Diffondiamo da leviedellasia.corriere.it del 14 marzo 2016 la recensione di Marco Del Corona al nuovo libro di Vittorio Volpi sul Giappone
Le prospettive ingannano. È vero che oggi la superpotenza asiatica che ha scardinato gli equilibri globali è la Cina, ma l’Estremo Oriente non si è ridotto a un duetto Pechino-Washington. C’è il Giappone. Che ha vissuto tempi di maggior gloria, ma che non è mai davvero scomparso. È pur sempre la terza economia mondiale e, forse, sta riacquistando il vigore perduto.

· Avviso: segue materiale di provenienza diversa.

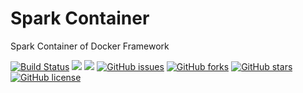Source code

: # Spark Container
Spark Container of Docker Framework

[![Build Status](https://travis-ci.org/dockerframework/spark.svg?branch=master)](https://travis-ci.org/dockerframework/spark) [![](https://images.microbadger.com/badges/image/dockerframework/spark:2.1.svg)](https://microbadger.com/images/dockerframework/spark:2.1 "Layers") [![](https://images.microbadger.com/badges/version/dockerframework/spark:2.1.svg)](https://microbadger.com/images/dockerframework/spark:2.1 "Version") [![GitHub issues](https://img.shields.io/github/issues/dockerframework/spark.svg)](https://github.com/dockerframework/spark/issues) [![GitHub forks](https://img.shields.io/github/forks/dockerframework/spark.svg)](https://github.com/dockerframework/spark/network) [![GitHub stars](https://img.shields.io/github/stars/dockerframework/spark.svg)](https://github.com/dockerframework/spark/stargazers) [![GitHub license](https://img.shields.io/badge/license-MIT-blue.svg)](https://raw.githubusercontent.com/dockerframework/spark/master/LICENSE)
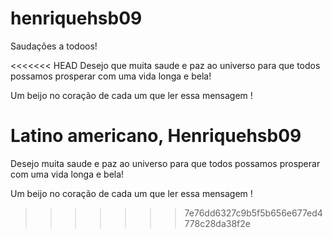 # henriquehsb09
Saudações a todoos!

<<<<<<< HEAD
Desejo que muita saude e paz ao universo para que todos possamos prosperar com uma vida longa e bela!

Um beijo no coração de cada um que ler essa mensagem !

Latino americano, Henriquehsb09
=======
Desejo muita saude e paz ao universo para que todos possamos prosperar com uma vida longa e bela!

Um beijo no coração de cada um que ler essa mensagem !
>>>>>>> 7e76dd6327c9b5f5b656e677ed4778c28da38f2e
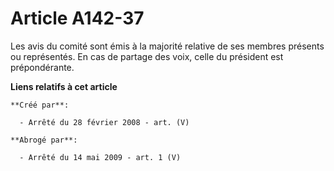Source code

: # Article A142-37

Les avis du comité sont émis à la majorité relative de ses membres présents ou représentés. En cas de partage des voix, celle
du président est prépondérante.

**Liens relatifs à cet article**

	**Créé par**:

	  - Arrêté du 28 février 2008 - art. (V)

	**Abrogé par**:

	  - Arrêté du 14 mai 2009 - art. 1 (V)
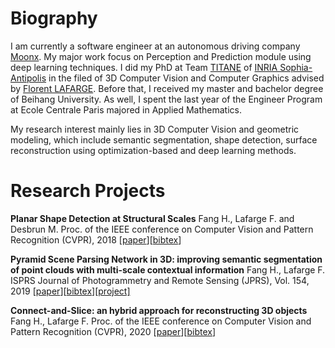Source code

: # Biography

I am currently a software engineer at an autonomous driving company [Moonx](http://www.moonx.ai/#/home).  My major work focus on Perception and Prediction module using deep learning techniques. I did my PhD at Team [TITANE](https://team.inria.fr/titane/team/) of [INRIA Sophia-Antipolis](https://www.inria.fr/en/centre-inria-sophia-antipolis-mediterranee) in the filed of 3D Computer Vision and Computer Graphics advised by [Florent LAFARGE](http://www-sop.inria.fr/members/Florent.Lafarge/). Before that, I received my master and bachelor degree of Beihang University. As well, I spent the last year of the Engineer Program at Ecole Centrale Paris majored in Applied Mathematics. 

My research interest mainly lies in 3D Computer Vision and geometric modeling,  which include semantic segmentation, shape detection, surface reconstruction using optimization-based and deep learning methods. 

# Research Projects

**Planar Shape Detection at Structural Scales**
Fang H., Lafarge F. and Desbrun M. 
Proc. of the IEEE conference on Computer Vision and Pattern Recognition (CVPR), 2018
[[paper](https://hal.inria.fr/hal-01741650/document)][[bibtex](https://www-sop.inria.fr/members/Florent.Lafarge/articles/2018_cvpr_b.html)]


**Pyramid Scene Parsing Network in 3D: improving semantic segmentation of point clouds with multi-scale contextual information**
Fang H., Lafarge F. 
ISPRS Journal of Photogrammetry and Remote Sensing (JPRS), Vol. 154, 2019
[[paper](https://hal.inria.fr/hal-02159279/document)][[bibtex](https://www-sop.inria.fr/members/Florent.Lafarge/articles/2019_jprs.html)][[project]](https://github.com/Hao-FANG-92/3D_PSPNet)


**Connect-and-Slice: an hybrid approach for reconstructing 3D objects**
Fang H., Lafarge F.
Proc. of the IEEE conference on Computer Vision and Pattern Recognition (CVPR), 2020
[[paper]()][[bibtex]()]
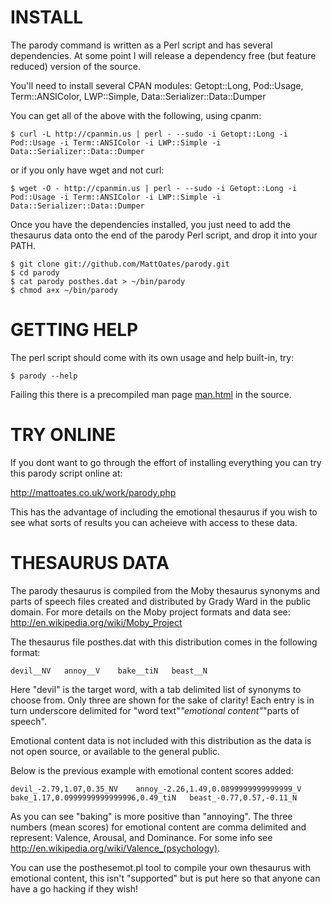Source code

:INSTALL
=======

The parody command is written as a Perl script and has several dependencies. At some point
I will release a dependency free (but feature reduced) version of the source.

You'll need to install several CPAN modules:
Getopt::Long, Pod::Usage, Term::ANSIColor, LWP::Simple, Data::Serializer::Data::Dumper

You can get all of the above with the following, using cpanm:

    $ curl -L http://cpanmin.us | perl - --sudo -i Getopt::Long -i Pod::Usage -i Term::ANSIColor -i LWP::Simple -i Data::Serializer::Data::Dumper

or if you only have wget and not curl:

    $ wget -O - http://cpanmin.us | perl - --sudo -i Getopt::Long -i Pod::Usage -i Term::ANSIColor -i LWP::Simple -i Data::Serializer::Data::Dumper

Once you have the dependencies installed, you just need to add the thesaurus data onto the
end of the parody Perl script, and drop it into your PATH.

    $ git clone git://github.com/MattOates/parody.git
    $ cd parody
    $ cat parody posthes.dat > ~/bin/parody
    $ chmod a+x ~/bin/parody

GETTING HELP
============

The perl script should come with its own usage and help built-in, try:

    $ parody --help

Failing this there is a precompiled man page [man.html](parody/blob/master/man.html) in the source.

TRY ONLINE
==========

If you dont want to go through the effort of installing everything you can try this parody script online at:

http://mattoates.co.uk/work/parody.php

This has the advantage of including the emotional thesaurus if you wish to see what sorts of results you 
can acheieve with access to these data.

THESAURUS DATA
==============

The parody thesaurus is compiled from the Moby thesaurus synonyms and parts of speech files
created and distributed by Grady Ward in the public domain.
For more details on the Moby project formats and data see: http://en.wikipedia.org/wiki/Moby_Project

The thesaurus file posthes.dat with this distribution comes in the following format:

    devil__NV	annoy__V	bake__tiN	beast__N

Here "devil" is the target word, with a tab delimited list of synonyms to choose from.
Only three are shown for the sake of clarity! Each entry is in turn underscore delimited
for "word text"_"emotional content"_"parts of speech".

Emotional content data is not included with this distribution as the data is not open source,
or available to the general public.

Below is the previous example with emotional content scores added:

    devil_-2.79,1.07,0.35_NV	annoy_-2.26,1.49,0.0899999999999999_V	bake_1.17,0.0999999999999996,0.49_tiN	beast_-0.77,0.57,-0.11_N

As you can see "baking" is more positive than "annoying".
The three numbers (mean scores) for emotional content are comma delimited and represent:
Valence, Arousal, and Dominance.
For some info see http://en.wikipedia.org/wiki/Valence_(psychology).

You can use the posthesemot.pl tool to compile your own thesaurus with emotional content,
this isn't "supported" but is put here so that anyone can have a go hacking if they wish!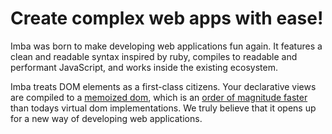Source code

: # Create complex web apps with ease!

Imba was born to make developing web applications fun again. It features a clean and readable syntax inspired by ruby, compiles to readable and performant JavaScript, and works inside the existing ecosystem.

Imba treats DOM elements as a first-class citizens. Your declarative views are compiled to a [memoized dom](/guides/advanced/performance), which is an [order of magnitude faster](https://somebee.github.io/dom-reconciler-bench/index.html) than todays virtual dom implementations. We truly believe that it opens up for a new way of developing web applications.
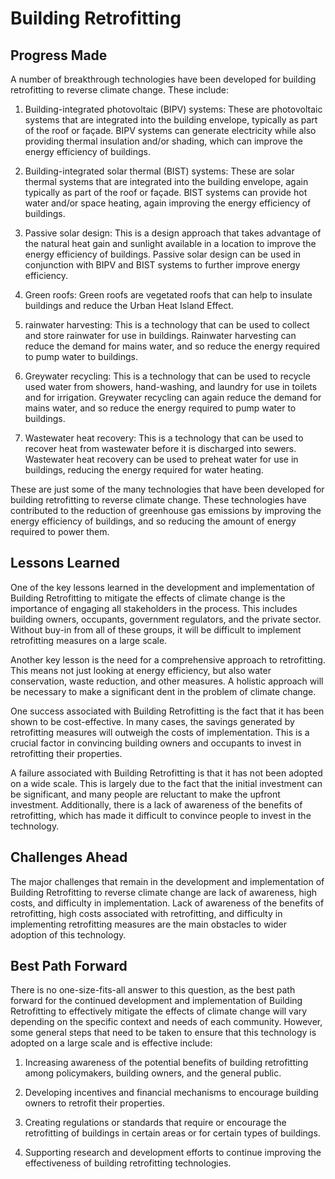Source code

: # Building Retrofitting

## Progress Made

A number of breakthrough technologies have been developed for building retrofitting to reverse climate change. These include:

1. Building-integrated photovoltaic (BIPV) systems: These are photovoltaic systems that are integrated into the building envelope, typically as part of the roof or façade. BIPV systems can generate electricity while also providing thermal insulation and/or shading, which can improve the energy efficiency of buildings.

2. Building-integrated solar thermal (BIST) systems: These are solar thermal systems that are integrated into the building envelope, again typically as part of the roof or façade. BIST systems can provide hot water and/or space heating, again improving the energy efficiency of buildings.

3. Passive solar design: This is a design approach that takes advantage of the natural heat gain and sunlight available in a location to improve the energy efficiency of buildings. Passive solar design can be used in conjunction with BIPV and BIST systems to further improve energy efficiency.

4. Green roofs: Green roofs are vegetated roofs that can help to insulate buildings and reduce the Urban Heat Island Effect.

5. rainwater harvesting: This is a technology that can be used to collect and store rainwater for use in buildings. Rainwater harvesting can reduce the demand for mains water, and so reduce the energy required to pump water to buildings.

6. Greywater recycling: This is a technology that can be used to recycle used water from showers, hand-washing, and laundry for use in toilets and for irrigation. Greywater recycling can again reduce the demand for mains water, and so reduce the energy required to pump water to buildings.

7. Wastewater heat recovery: This is a technology that can be used to recover heat from wastewater before it is discharged into sewers. Wastewater heat recovery can be used to preheat water for use in buildings, reducing the energy required for water heating.

These are just some of the many technologies that have been developed for building retrofitting to reverse climate change. These technologies have contributed to the reduction of greenhouse gas emissions by improving the energy efficiency of buildings, and so reducing the amount of energy required to power them.

## Lessons Learned

One of the key lessons learned in the development and implementation of Building Retrofitting to mitigate the effects of climate change is the importance of engaging all stakeholders in the process. This includes building owners, occupants, government regulators, and the private sector. Without buy-in from all of these groups, it will be difficult to implement retrofitting measures on a large scale.

Another key lesson is the need for a comprehensive approach to retrofitting. This means not just looking at energy efficiency, but also water conservation, waste reduction, and other measures. A holistic approach will be necessary to make a significant dent in the problem of climate change.

One success associated with Building Retrofitting is the fact that it has been shown to be cost-effective. In many cases, the savings generated by retrofitting measures will outweigh the costs of implementation. This is a crucial factor in convincing building owners and occupants to invest in retrofitting their properties.

A failure associated with Building Retrofitting is that it has not been adopted on a wide scale. This is largely due to the fact that the initial investment can be significant, and many people are reluctant to make the upfront investment. Additionally, there is a lack of awareness of the benefits of retrofitting, which has made it difficult to convince people to invest in the technology.

## Challenges Ahead

The major challenges that remain in the development and implementation of Building Retrofitting to reverse climate change are lack of awareness, high costs, and difficulty in implementation. Lack of awareness of the benefits of retrofitting, high costs associated with retrofitting, and difficulty in implementing retrofitting measures are the main obstacles to wider adoption of this technology.

## Best Path Forward

There is no one-size-fits-all answer to this question, as the best path forward for the continued development and implementation of Building Retrofitting to effectively mitigate the effects of climate change will vary depending on the specific context and needs of each community. However, some general steps that need to be taken to ensure that this technology is adopted on a large scale and is effective include:

1. Increasing awareness of the potential benefits of building retrofitting among policymakers, building owners, and the general public.

2. Developing incentives and financial mechanisms to encourage building owners to retrofit their properties.

3. Creating regulations or standards that require or encourage the retrofitting of buildings in certain areas or for certain types of buildings.

4. Supporting research and development efforts to continue improving the effectiveness of building retrofitting technologies.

Il rinascimento nipponico, o quantomeno le sue premesse, stanno nella sua storia, affermano coloro che scommettono su Tokyo. Vittorio Volpi è uno di questi. Studioso, banchiere, docente, a lungo collaboratore anche del «Corriere» dal Giappone dove ha vissuto per trent’anni, Volpi è convinto che occorra guardare indietro per convincersi che le lost decades, i decenni perduti seguiti allo scoppio della bolla di fine anni Ottanta (lo choc che coincise, con prepotente forza simbolica, con la morte dell’imperatore Hirohito nel 1989) sono forse una stagione conclusa.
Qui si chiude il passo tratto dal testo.